[Dataset records]
++++++
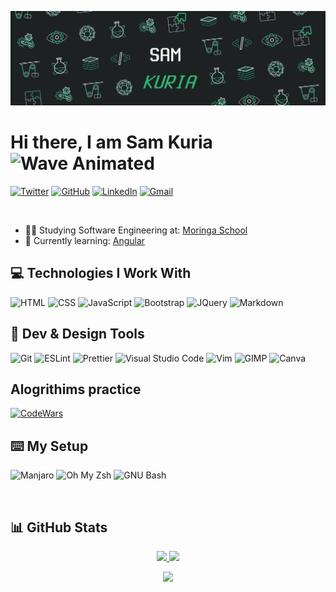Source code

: ![banner](./assets/myBanner.png)

# Hi there, I am Sam Kuria <img src="https://raw.githubusercontent.com/MartinHeinz/MartinHeinz/master/wave.gif" alt="Wave Animated" width="30px">

[![Twitter](https://img.shields.io/badge/Twitter-1e2122?style=for-the-badge&logo=twitter&logoColor=1DA1F2)](https://twitter.com/kuriah_sam)
[![GitHub](https://img.shields.io/badge/GitHub-1e2122?style=for-the-badge&logo=github&logoColor=white)](https://github.com/qurriahSam)
[![LinkedIn](https://img.shields.io/badge/LinkedIn-1e2122?style=for-the-badge&logo=linkedin&logoColor=0A66C2)](https://www.linkedin.com/in/sam-kuria-0904b01a1)
[![Gmail](https://img.shields.io/badge/Email-1e2122?style=for-the-badge&logo=gmail&logoColor=D14836)](mailto:sammugire@gmail.com)

&nbsp;

- 👩‍💻 Studying Software Engineering at: [Moringa School](https://moringaschool.com/)
- 🌱 Currently learning: [Angular](https://angular.io/)

## 💻 Technologies I Work With

![HTML](https://img.shields.io/badge/HTML5-E34F26?style=for-the-badge&logo=html5&logoColor=white)
![CSS](https://img.shields.io/badge/CSS3-1572B6?style=for-the-badge&logo=css3&logoColor=white)
![JavaScript](https://img.shields.io/badge/JavaScript-323330?style=for-the-badge&logo=javascript&logoColor=F7DF1E)
![Bootstrap](https://img.shields.io/badge/Bootstrap-7952B3?style=for-the-badge&logo=bootstrap&logoColor=white)
![JQuery](https://img.shields.io/badge/JQuery-0769AD?style=for-the-badge&logo=jquery&logoColor=white)
![Markdown](https://img.shields.io/badge/Markdown-000000?style=for-the-badge&logo=markdown&logoColor=white)

## 📱 Dev & Design Tools

![Git](https://img.shields.io/badge/Git-F05032?style=for-the-badge&logo=git&logoColor=white)
![ESLint](https://img.shields.io/badge/eslint-3A33D1?style=for-the-badge&logo=eslint&logoColor=white)
![Prettier](https://img.shields.io/badge/prettier-1A2C34?style=for-the-badge&logo=prettier&logoColor=F7BA3E)
![Visual Studio Code](https://img.shields.io/badge/Visual_Studio_Code-0078D4?style=for-the-badge&logo=visual%20studio%20code&logoColor=white)
![Vim](https://img.shields.io/badge/Vim-019733?style=for-the-badge&logo=vim&logoColor=white)
![GIMP](https://img.shields.io/badge/gimp-5C5543?style=for-the-badge&logo=gimp&logoColor=white)
![Canva](https://img.shields.io/badge/Canva-%2300C4CC.svg?&style=for-the-badge&logo=Canva&logoColor=white)

## Alogrithims practice

[![CodeWars](https://img.shields.io/badge/CodeWars-B1361E?style=for-the-badge&logo=codewars&logoColor=white)](https://www.codewars.com/users/90150N)

## ⌨️ My Setup

![Manjaro](https://img.shields.io/badge/manjaro_i3-35BF56?style=for-the-badge&logo=manjaro&logoColor=white)
![Oh My Zsh](https://img.shields.io/badge/oh_my_zsh-1A2C34?style=for-the-badge&logo=ohmyzsh&logoColor=white)
![GNU Bash](https://img.shields.io/badge/GNU%20Bash-4EAA25?style=for-the-badge&logo=GNU%20Bash&logoColor=white)

&nbsp;

## 📊 GitHub Stats

<p align="center">
  <a href="https://github.com/qurriahSam">
   <img height="180em" src="https://github-readme-stats.vercel.app/api?username=qurriahSam&count_private=true&show_icons=true&theme=gruvbox"/>
    <img height="180em" src="https://github-readme-stats.vercel.app/api/top-langs/?username=qurriahSam&theme=gruvbox"/>
  </a>
</p>

<p align="center">
  <img src="https://github-readme-streak-stats.herokuapp.com?user=qurriahSam&theme=gruvbox&date_format=M%20j%5B%2C%20Y%5D" />
</p>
++++++
What the exercise asks: Should a record include a picture, omit it from your copy and return the rest unchanged.

Exercise solution:
Source code

: ![banner](./assets/myBanner.png)

# Hi there, I am Sam Kuria <img src="https://raw.githubusercontent.com/MartinHeinz/MartinHeinz/master/wave.gif" alt="Wave Animated" width="30px">

[![Twitter](https://img.shields.io/badge/Twitter-1e2122?style=for-the-badge&logo=twitter&logoColor=1DA1F2)](https://twitter.com/kuriah_sam)
[![GitHub](https://img.shields.io/badge/GitHub-1e2122?style=for-the-badge&logo=github&logoColor=white)](https://github.com/qurriahSam)
[![LinkedIn](https://img.shields.io/badge/LinkedIn-1e2122?style=for-the-badge&logo=linkedin&logoColor=0A66C2)](https://www.linkedin.com/in/sam-kuria-0904b01a1)
[![Gmail](https://img.shields.io/badge/Email-1e2122?style=for-the-badge&logo=gmail&logoColor=D14836)](mailto:sammugire@gmail.com)

&nbsp;

- 👩‍💻 Studying Software Engineering at: [Moringa School](https://moringaschool.com/)
- 🌱 Currently learning: [Angular](https://angular.io/)

## 💻 Technologies I Work With

![HTML](https://img.shields.io/badge/HTML5-E34F26?style=for-the-badge&logo=html5&logoColor=white)
![CSS](https://img.shields.io/badge/CSS3-1572B6?style=for-the-badge&logo=css3&logoColor=white)
![JavaScript](https://img.shields.io/badge/JavaScript-323330?style=for-the-badge&logo=javascript&logoColor=F7DF1E)
![Bootstrap](https://img.shields.io/badge/Bootstrap-7952B3?style=for-the-badge&logo=bootstrap&logoColor=white)
![JQuery](https://img.shields.io/badge/JQuery-0769AD?style=for-the-badge&logo=jquery&logoColor=white)
![Markdown](https://img.shields.io/badge/Markdown-000000?style=for-the-badge&logo=markdown&logoColor=white)

## 📱 Dev & Design Tools

![Git](https://img.shields.io/badge/Git-F05032?style=for-the-badge&logo=git&logoColor=white)
![ESLint](https://img.shields.io/badge/eslint-3A33D1?style=for-the-badge&logo=eslint&logoColor=white)
![Prettier](https://img.shields.io/badge/prettier-1A2C34?style=for-the-badge&logo=prettier&logoColor=F7BA3E)
![Visual Studio Code](https://img.shields.io/badge/Visual_Studio_Code-0078D4?style=for-the-badge&logo=visual%20studio%20code&logoColor=white)
![Vim](https://img.shields.io/badge/Vim-019733?style=for-the-badge&logo=vim&logoColor=white)
![GIMP](https://img.shields.io/badge/gimp-5C5543?style=for-the-badge&logo=gimp&logoColor=white)
![Canva](https://img.shields.io/badge/Canva-%2300C4CC.svg?&style=for-the-badge&logo=Canva&logoColor=white)

## Alogrithims practice

[![CodeWars](https://img.shields.io/badge/CodeWars-B1361E?style=for-the-badge&logo=codewars&logoColor=white)](https://www.codewars.com/users/90150N)

## ⌨️ My Setup

![Manjaro](https://img.shields.io/badge/manjaro_i3-35BF56?style=for-the-badge&logo=manjaro&logoColor=white)
![Oh My Zsh](https://img.shields.io/badge/oh_my_zsh-1A2C34?style=for-the-badge&logo=ohmyzsh&logoColor=white)
![GNU Bash](https://img.shields.io/badge/GNU%20Bash-4EAA25?style=for-the-badge&logo=GNU%20Bash&logoColor=white)

&nbsp;

## 📊 GitHub Stats

<p align="center">
  <a href="https://github.com/qurriahSam">
   <img height="180em" src="https://github-readme-stats.vercel.app/api?username=qurriahSam&count_private=true&show_icons=true&theme=gruvbox"/>
    <img height="180em" src="https://github-readme-stats.vercel.app/api/top-langs/?username=qurriahSam&theme=gruvbox"/>
  </a>
</p>

<p align="center">
  <img src="https://github-readme-streak-stats.herokuapp.com?user=qurriahSam&theme=gruvbox&date_format=M%20j%5B%2C%20Y%5D" />
</p>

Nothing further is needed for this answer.